Home Read Classic Album Review: McMaster & James | McMaster & James

Classic Album Review: McMaster & James | McMaster & James

This came out in 2000 — or at least that’s when I got it. Here’s what I said about it back then (with some minor editing):

 


No matter what the musical genre or era, Winnipeg always seems to produce one act that hits the mark. In the hippie-rock ’60s, it was The Guess Who. In the blue-collar metal ’70s, it was Bachman-Turner Overdrive. In the alt-rock ’90s, it was The Crash Test Dummies. Now, in the bubble-pop ’00s, we have a Next Big Thing boy band to call our own — McMaster & James.

For those locals who just emerged from their basement Y2K shelters, let’s recap: Two years ago, Luke McMaster and Rob James were a Top 40 duo called 2Face, playing the hits night after night as the house band at 8Trax Cabaret. Sometimes they slipped one of their own songs into the set. They went over so well that when one of their demo tapes reached BMG Canada, it signed the pair to its ViK label. Now they’re wading into the teen-beat fray, going up against the likes of Britney Spears, Christina Aguilera, Backstreet Boys and ‘N Sync.

And judging by their debut disc, they should easily be able to hold their own. This self-titled 10-song offering has all the necessary elements for success in the bubblegum trenches — blue-eyed soul melodies, waist-deep harmonies, spry hip-pop backing tracks, dance-floor grooves, and most important of all, song after song about how they want you, need you, love you and don’t want to live without you, baby, oooh, yeah.

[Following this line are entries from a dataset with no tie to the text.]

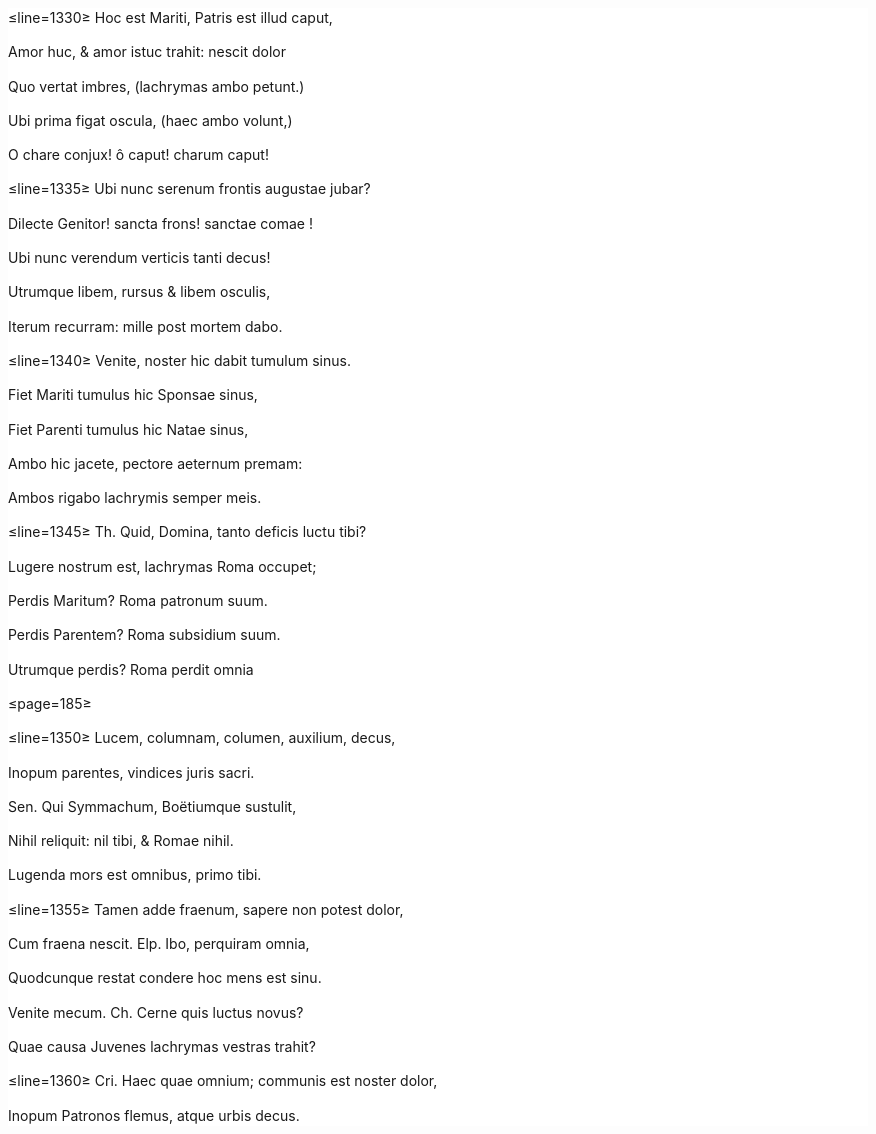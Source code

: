 ≤line=1330≥ Hoc est Mariti, Patris est illud caput,

Amor huc, & amor istuc trahit: nescit dolor

Quo vertat imbres, (lachrymas ambo petunt.)

Ubi prima figat oscula, (haec ambo volunt,)

O chare conjux! ô caput! charum caput!

≤line=1335≥ Ubi nunc serenum frontis augustae jubar?

Dilecte Genitor! sancta frons! sanctae comae !

Ubi nunc verendum verticis tanti decus!

Utrumque libem, rursus & libem osculis,

Iterum recurram: mille post mortem dabo.

≤line=1340≥ Venite, noster hic dabit tumulum sinus.

Fiet Mariti tumulus hic Sponsae sinus,

Fiet Parenti tumulus hic Natae sinus,

Ambo hic jacete, pectore aeternum premam:

Ambos rigabo lachrymis semper meis.

≤line=1345≥ Th. Quid, Domina, tanto deficis luctu tibi?

Lugere nostrum est, lachrymas Roma occupet;

Perdis Maritum? Roma patronum suum.

Perdis Parentem? Roma subsidium suum.

Utrumque perdis? Roma perdit omnia

≤page=185≥

≤line=1350≥ Lucem, columnam, columen, auxilium, decus,

Inopum parentes, vindices juris sacri.

Sen. Qui Symmachum, Boëtiumque sustulit,

Nihil reliquit: nil tibi, & Romae nihil.

Lugenda mors est omnibus, primo tibi.

≤line=1355≥ Tamen adde fraenum, sapere non potest dolor,

Cum fraena nescit. Elp. Ibo, perquiram omnia,

Quodcunque restat condere hoc mens est sinu.

Venite mecum. Ch. Cerne quis luctus novus?

Quae causa Juvenes lachrymas vestras trahit?

≤line=1360≥ Cri. Haec quae omnium; communis est noster dolor,

Inopum Patronos flemus, atque urbis decus.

You think I’m kidding? Check the track list: Love Wins Everytime, Sweet Sensation, There Will Never be Another, Don’t Hold Back Your Love, It Must Be Love and on and on and on. Pretty much every lyric is straight from Boy Band 101. Sadly, but not surprisingly, so is much of the music, which more or less alternates between sticky-sweet BSB ballads and harmless dance-pop — aside from first single Love Wins Everytime, which earns extra credit and capitalizes on two, two, two trends at once by marrying its boy-pop melody to a zippy Ricky Martin groove.

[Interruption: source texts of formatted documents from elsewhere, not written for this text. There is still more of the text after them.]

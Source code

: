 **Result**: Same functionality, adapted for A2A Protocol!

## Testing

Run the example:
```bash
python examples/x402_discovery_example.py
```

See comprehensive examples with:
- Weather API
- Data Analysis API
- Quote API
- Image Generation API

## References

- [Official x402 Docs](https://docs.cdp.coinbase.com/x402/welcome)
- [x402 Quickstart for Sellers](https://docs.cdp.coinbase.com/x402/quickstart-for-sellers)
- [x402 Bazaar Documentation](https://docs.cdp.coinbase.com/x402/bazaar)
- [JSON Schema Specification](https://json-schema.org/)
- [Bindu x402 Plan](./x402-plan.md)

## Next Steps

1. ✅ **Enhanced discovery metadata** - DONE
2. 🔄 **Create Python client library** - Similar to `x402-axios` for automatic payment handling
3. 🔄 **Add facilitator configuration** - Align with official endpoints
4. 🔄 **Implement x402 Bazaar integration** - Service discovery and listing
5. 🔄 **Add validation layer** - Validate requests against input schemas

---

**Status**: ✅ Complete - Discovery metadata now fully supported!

Still, every now and then a flash of originality, a glimpse of the boys’ potential, finds its way through the cliches — a sexily rasped aside or an impressive vocal flourish here, a sophisticated Philadelphia soul melody or a bang-on Hall and Oates harmony there. These are the moments that suggest there just might be more to McMaster & James than meets the ear. Maybe, just maybe, once they find their feet in the music biz and get beyond the Teen People starmaker machinery, they might actually turn out to be pretty decent tunesmiths and singers.

If they’re lucky, they might even grow into Winnipeg’s next Next Big Thing — an adult pop band to call our own.